> Source material:
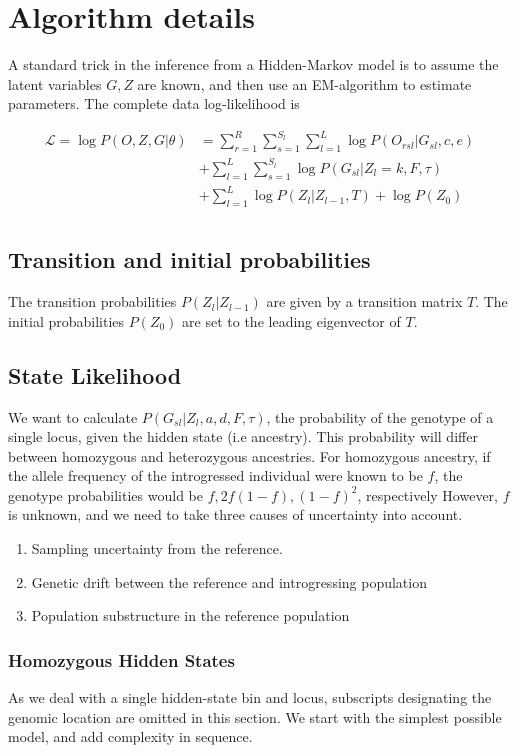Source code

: \documentclass[10pt,a4paper]{article}
\begin{document}
\section{Algorithm details}
A standard trick in the inference from a Hidden-Markov model is to assume the latent variables $G, Z$ are known, and then use an EM-algorithm to estimate parameters. The complete data log-likelihood is

\begin{align}
\mathcal{L}  = \log P(O, Z, G | \theta) &= \sum_{r=1}^R\sum_{s=1}^{S_l}\sum_{l=1}^L \log P(O_{rsl} | G_{sl}, c, e)\nonumber\\
&+ \sum_{l=1}^L \sum_{s=1}^{S_l} \log P(G_{sl} | Z_l = k, F, \tau)\nonumber\\
&+ \sum_{l=1}^L  \log P(Z_l |Z_{l-1}, T) +\log P(Z_0) \nonumber\\
\label{eq:ll:correct}
\end{align}


\subsection*{Transition and initial probabilities}
The transition probabilities $P(Z_l|Z_{l-1})$ are given by a transition matrix $T$. The initial probabilities $P(Z_0)$ are set to the leading eigenvector of $T$.
\subsection{State Likelihood}
We want to calculate $P(G_{sl}|Z_l, a, d, F, \tau)$, the probability of the genotype of a single locus, given the hidden state (i.e ancestry). This probability will differ between homozygous and heterozygous ancestries. For homozygous ancestry, if the allele frequency of the introgressed individual were known to be $f$, the genotype probabilities would be $f, 2f(1-f), (1-f)^2$, respectively However, $f$ is unknown, and we need to take three causes of uncertainty into account.
\begin{enumerate}
	\item Sampling uncertainty from the reference.	
	\item Genetic drift between the reference and introgressing population
	\item Population substructure in the reference population
\end{enumerate}


\subsubsection{Homozygous Hidden States}
As we deal with a single hidden-state bin and locus, subscripts designating the genomic location are omitted in this section. We start with the simplest possible model, and add complexity in sequence.
\end{document}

> Exercise requirements: Leaving out the pictures, output each line above exactly as it is.

> Exercise answer:
Source code

: \documentclass[10pt,a4paper]{article}
\begin{document}
\section{Algorithm details}
A standard trick in the inference from a Hidden-Markov model is to assume the latent variables $G, Z$ are known, and then use an EM-algorithm to estimate parameters. The complete data log-likelihood is

\begin{align}
\mathcal{L}  = \log P(O, Z, G | \theta) &= \sum_{r=1}^R\sum_{s=1}^{S_l}\sum_{l=1}^L \log P(O_{rsl} | G_{sl}, c, e)\nonumber\\
&+ \sum_{l=1}^L \sum_{s=1}^{S_l} \log P(G_{sl} | Z_l = k, F, \tau)\nonumber\\
&+ \sum_{l=1}^L  \log P(Z_l |Z_{l-1}, T) +\log P(Z_0) \nonumber\\
\label{eq:ll:correct}
\end{align}


\subsection*{Transition and initial probabilities}
The transition probabilities $P(Z_l|Z_{l-1})$ are given by a transition matrix $T$. The initial probabilities $P(Z_0)$ are set to the leading eigenvector of $T$.
\subsection{State Likelihood}
We want to calculate $P(G_{sl}|Z_l, a, d, F, \tau)$, the probability of the genotype of a single locus, given the hidden state (i.e ancestry). This probability will differ between homozygous and heterozygous ancestries. For homozygous ancestry, if the allele frequency of the introgressed individual were known to be $f$, the genotype probabilities would be $f, 2f(1-f), (1-f)^2$, respectively However, $f$ is unknown, and we need to take three causes of uncertainty into account.
\begin{enumerate}
	\item Sampling uncertainty from the reference.	
	\item Genetic drift between the reference and introgressing population
	\item Population substructure in the reference population
\end{enumerate}


\subsubsection{Homozygous Hidden States}
As we deal with a single hidden-state bin and locus, subscripts designating the genomic location are omitted in this section. We start with the simplest possible model, and add complexity in sequence.
\end{document}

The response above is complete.